Despite the hype, most AI projects fail, and that trend is expected to continue for the foreseeable future. Across every industry, one of the most common reasons is a lack of AI-ready data. Cybersecurity is no different, and producing AI-ready security data is more difficult than teams expect.
What is AI-ready security data? AI-ready security data is security telemetry that's been semantically normalized. Not just standardized field names, but resolved meaning across identities, assets, severities, and outcomes, so an LLM can reason against it without a human in the loop. Most security data doesn't clear that bar, and that's precisely why so many security AI projects stall before they deliver.
We live in a world of syslog and JSON data designed to create alerts and dashboards, which is great for measuring KPIs, but misses the mark when fed to agentic models designed to protect your enterprise. To be at its most effective, AI needs contextually dense and semantically pure data with an unreasonably high signal-to-noise ratio.

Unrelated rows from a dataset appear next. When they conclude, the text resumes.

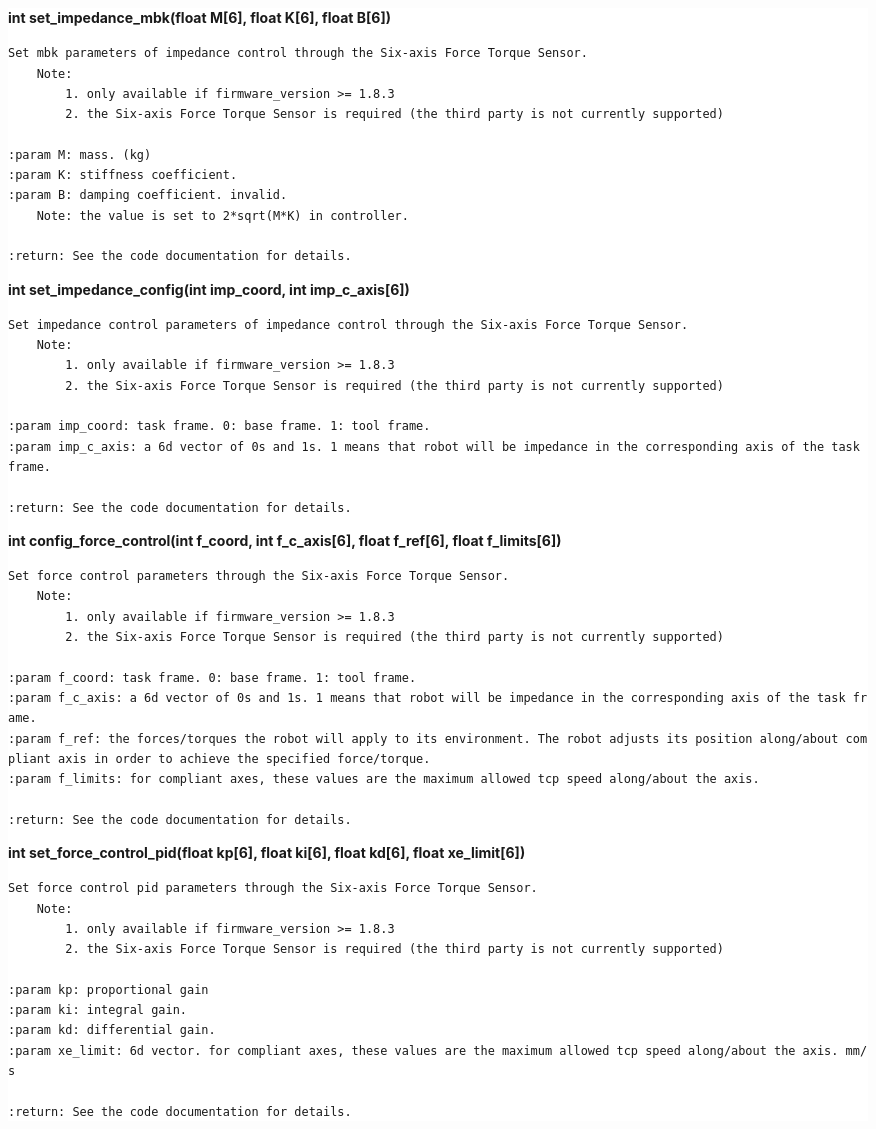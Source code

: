 __int set_impedance_mbk(float M[6], float K[6], float B[6])__
```
Set mbk parameters of impedance control through the Six-axis Force Torque Sensor.
    Note:
        1. only available if firmware_version >= 1.8.3
        2. the Six-axis Force Torque Sensor is required (the third party is not currently supported)

:param M: mass. (kg)
:param K: stiffness coefficient.
:param B: damping coefficient. invalid.
    Note: the value is set to 2*sqrt(M*K) in controller.

:return: See the code documentation for details.
```

__int set_impedance_config(int imp_coord, int imp_c_axis[6])__
```
Set impedance control parameters of impedance control through the Six-axis Force Torque Sensor.
    Note:
        1. only available if firmware_version >= 1.8.3
        2. the Six-axis Force Torque Sensor is required (the third party is not currently supported)

:param imp_coord: task frame. 0: base frame. 1: tool frame.
:param imp_c_axis: a 6d vector of 0s and 1s. 1 means that robot will be impedance in the corresponding axis of the task frame.

:return: See the code documentation for details.
```

__int config_force_control(int f_coord, int f_c_axis[6], float f_ref[6], float f_limits[6])__
```
Set force control parameters through the Six-axis Force Torque Sensor.
    Note:
        1. only available if firmware_version >= 1.8.3
        2. the Six-axis Force Torque Sensor is required (the third party is not currently supported)

:param f_coord: task frame. 0: base frame. 1: tool frame.
:param f_c_axis: a 6d vector of 0s and 1s. 1 means that robot will be impedance in the corresponding axis of the task frame.
:param f_ref: the forces/torques the robot will apply to its environment. The robot adjusts its position along/about compliant axis in order to achieve the specified force/torque.
:param f_limits: for compliant axes, these values are the maximum allowed tcp speed along/about the axis.

:return: See the code documentation for details.
```

__int set_force_control_pid(float kp[6], float ki[6], float kd[6], float xe_limit[6])__
```
Set force control pid parameters through the Six-axis Force Torque Sensor.
    Note:
        1. only available if firmware_version >= 1.8.3
        2. the Six-axis Force Torque Sensor is required (the third party is not currently supported)

:param kp: proportional gain
:param ki: integral gain.
:param kd: differential gain.
:param xe_limit: 6d vector. for compliant axes, these values are the maximum allowed tcp speed along/about the axis. mm/s

:return: See the code documentation for details.
```
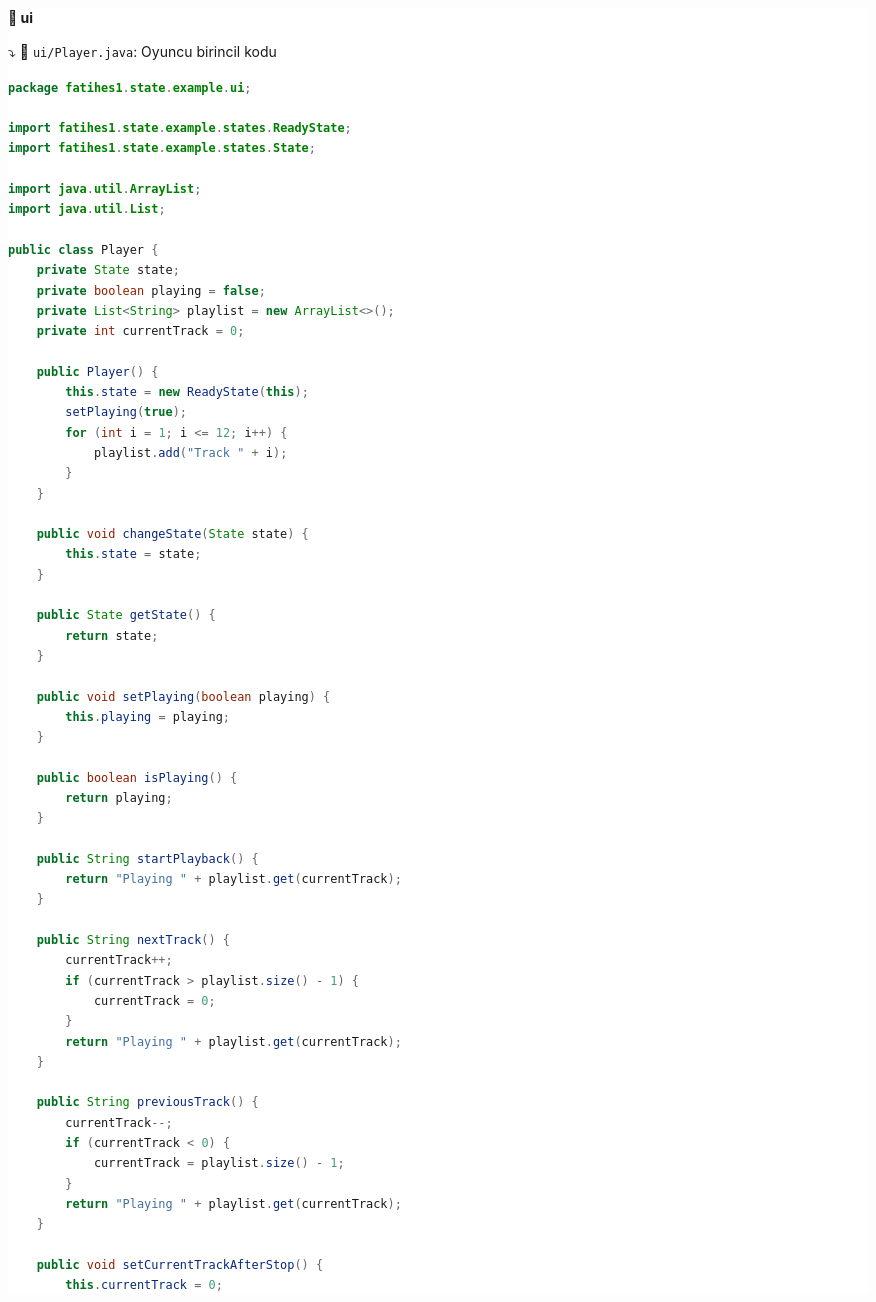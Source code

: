 **📁 ui**

⤵️ 📄 `ui/Player.java`: Oyuncu birincil kodu

```java
package fatihes1.state.example.ui;

import fatihes1.state.example.states.ReadyState;
import fatihes1.state.example.states.State;

import java.util.ArrayList;
import java.util.List;

public class Player {
    private State state;
    private boolean playing = false;
    private List<String> playlist = new ArrayList<>();
    private int currentTrack = 0;

    public Player() {
        this.state = new ReadyState(this);
        setPlaying(true);
        for (int i = 1; i <= 12; i++) {
            playlist.add("Track " + i);
        }
    }

    public void changeState(State state) {
        this.state = state;
    }

    public State getState() {
        return state;
    }

    public void setPlaying(boolean playing) {
        this.playing = playing;
    }

    public boolean isPlaying() {
        return playing;
    }

    public String startPlayback() {
        return "Playing " + playlist.get(currentTrack);
    }

    public String nextTrack() {
        currentTrack++;
        if (currentTrack > playlist.size() - 1) {
            currentTrack = 0;
        }
        return "Playing " + playlist.get(currentTrack);
    }

    public String previousTrack() {
        currentTrack--;
        if (currentTrack < 0) {
            currentTrack = playlist.size() - 1;
        }
        return "Playing " + playlist.get(currentTrack);
    }

    public void setCurrentTrackAfterStop() {
        this.currentTrack = 0;
```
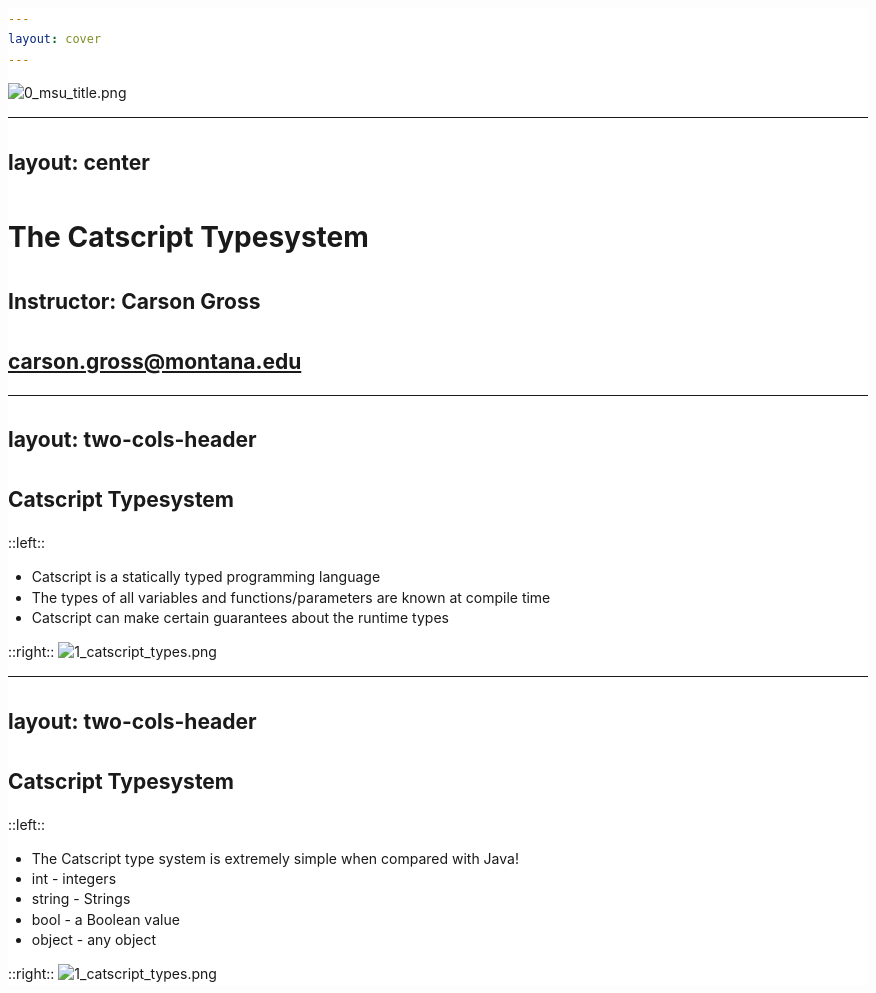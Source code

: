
 ```yaml
---
layout: cover
---
```


![0_msu_title.png](0_msu_title.png)


---
layout: center
---
# The Catscript Typesystem
## Instructor: Carson Gross
## carson.gross@montana.edu


---
layout: two-cols-header
---

## Catscript Typesystem

::left::
* Catscript is a statically typed programming language
* The types of all variables and functions/parameters are known at compile time
* Catscript can make certain guarantees about the runtime types


::right::
![1_catscript_types.png](/1_catscript_types.png)


---
layout: two-cols-header
---

## Catscript Typesystem

::left::
* The Catscript type system is extremely simple when compared with Java!
* int - integers
* string - Strings
* bool - a Boolean value
* object - any object


::right::
![1_catscript_types.png](/1_catscript_types.png)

Security data needs a surprising amount of work to be made AI-ready.
The industry has largely attempted to solve the normalization problem with standardized SIEM data models. Splunk’s Common Information Model, Google’s UDM, Microsoft’s ASIM, and the Open Cybersecurity Schema Framework have all created schemas aimed at normalizing the data models for security data.
While these are all well-designed models, they are insufficient for processing cybersecurity data with AI. They focus on standardizing field names and data formats, but fail to semantically normalize the meaning of field values. This wasn’t a problem pre-AI because human operators resolved semantic ambiguity intuitively. LLMs do not.
Real-world cybersecurity problems require a high degree of semantic awareness, which is why human analysts have been so much more successful at analytic problems to date. In the process of building an agentic pipeline that performs security analysis tasks as well as humans, we have identified the key problems hiding in your data right now that could cause your next AI project to become another statistic.
Semantic purity is one of the key challenges to overcome with cybersecurity data. As I mentioned above, SIEM data models tried to solve this problem and got some of it right. Regardless of your technology of choice, you write queries in a simple language. You don’t need to memorize what two different security products call a “source IP.”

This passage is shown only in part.